• **Task instructions**
Show each line from the listing that includes the word "first".

• **Records for the exercise**
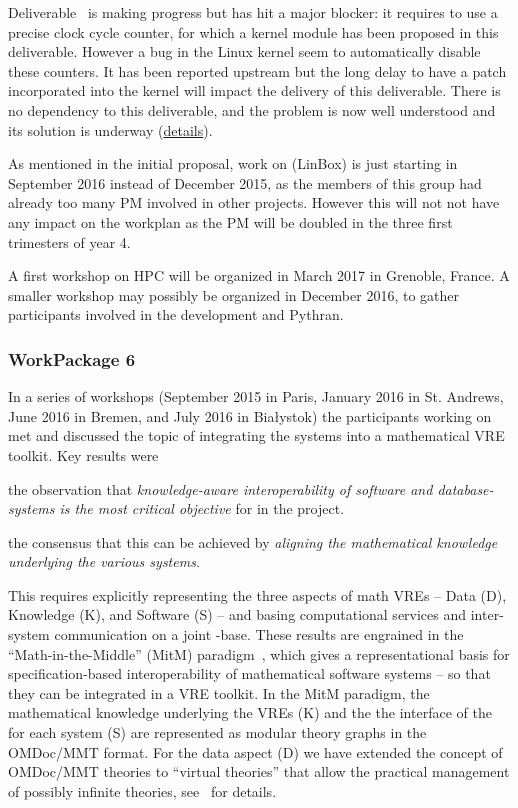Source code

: \documentclass{deliverablereport}
\begin{document}
\begin{itemize}
Deliverable~ is making
progress but has hit a major blocker: it requires to use a precise
clock cycle counter, for which a kernel module has been proposed in
this deliverable. However a bug in the Linux kernel seem to
automatically disable these counters. It has been reported upstream
but the long delay to have a patch incorporated into the kernel will
impact the delivery of this deliverable. There is no dependency to
this deliverable, and the problem is now well understood and its
solution is underway
(\href{https://github.com/OpenDreamKit/OpenDreamKit/issues/118}{details}).

As mentioned in the initial proposal, work on
 (LinBox) is just starting in September 2016 instead
of December 2015, as the members of this group had already too many PM involved in other
projects. However this will not not have any impact on the workplan as the PM will be doubled
in the three first trimesters of year 4.

A first workshop on HPC will be organized in March 2017 in Grenoble,
France. A smaller workshop may possibly be organized in December 2016,
to gather participants involved in the development and Pythran.

\subsubsection{WorkPackage 6}
In a series of workshops (September 2015 in Paris, January 2016 in
St. Andrews, June 2016 in Bremen, and July 2016 in Bia{\l}ystok) the
participants working on  met and discussed the topic
of integrating the \pn systems into a mathematical VRE toolkit.  Key
results were
\begin{compactitem}[\bf R1.]
\item the observation that \emph{knowledge-aware interoperability of
    software and database-systems is the most critical objective} for
   in the \pn project.
\item the consensus that this can be achieved by \emph{aligning the
    mathematical knowledge underlying the various systems}.
\end{compactitem}
This requires explicitly representing the three aspects of math VREs
-- Data (D), Knowledge (K), and Software (S) -- and basing
computational services and inter-system communication on a joint
\DKS-base. These results are engrained in the ``Math-in-the-Middle''
(MitM) paradigm~\cite{DehKohKon:iop16}, which gives a representational
basis for specification-based interoperability of mathematical
software systems -- so that they can be integrated in a VRE
toolkit. In the MitM paradigm, the mathematical knowledge underlying
the VREs (K) and the the interface of the for each system (S) are
represented as modular theory graphs in the OMDoc/MMT format. For the
data aspect (D) we have extended the concept of OMDoc/MMT theories to
``virtual theories'' that allow the practical management of possibly
infinite theories, see~\cite{ODK-D6.2} for details.


\end{itemize}
\end{document}
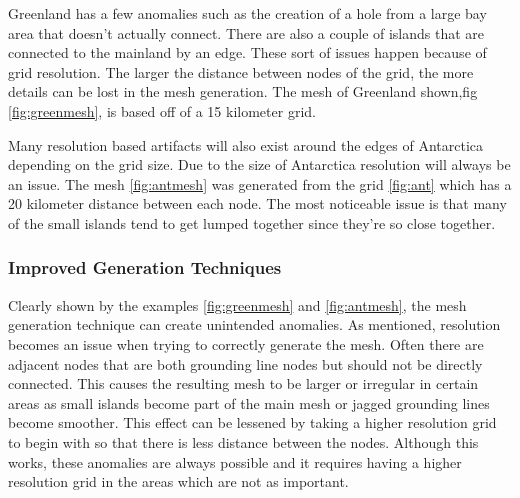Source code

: Greenland has a few anomalies such as the creation of a hole from a large bay area that doesn't actually connect.  There are also a couple of islands that are connected to the mainland by an edge.  These sort of issues happen because of grid resolution.  The larger the distance between nodes of the grid, the more details can be lost in the mesh generation.  The mesh of Greenland shown,fig \ref{fig:greenmesh}, is based off of a 15 kilometer grid.


Many resolution based artifacts will also exist around the edges of Antarctica depending on the grid size.  Due to the size of Antarctica resolution will always be an issue.  The mesh \ref{fig:antmesh} was generated from the grid \ref{fig:ant} which has a 20 kilometer distance between each node.  The most noticeable issue is that many of the small islands tend to get lumped together since they're so close together.  





\subsubsection{Improved Generation Techniques}

Clearly shown by the examples \ref{fig:greenmesh} and \ref{fig:antmesh}, the mesh generation technique can create unintended anomalies.  As mentioned, resolution becomes an issue when trying to correctly generate the mesh. Often there are adjacent nodes that are both grounding line nodes but should not be directly connected.  This causes the resulting mesh to be larger or irregular in certain areas as small islands become part of the main mesh or jagged grounding lines become smoother.  This effect can be lessened by taking a higher resolution grid to begin with so that there is less distance between the nodes.  Although this works, these anomalies are always possible and it requires having a higher resolution grid in the areas which are not as important.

• **Response area**
in the three first trimesters of year 4.
A first workshop on HPC will be organized in March 2017 in Grenoble,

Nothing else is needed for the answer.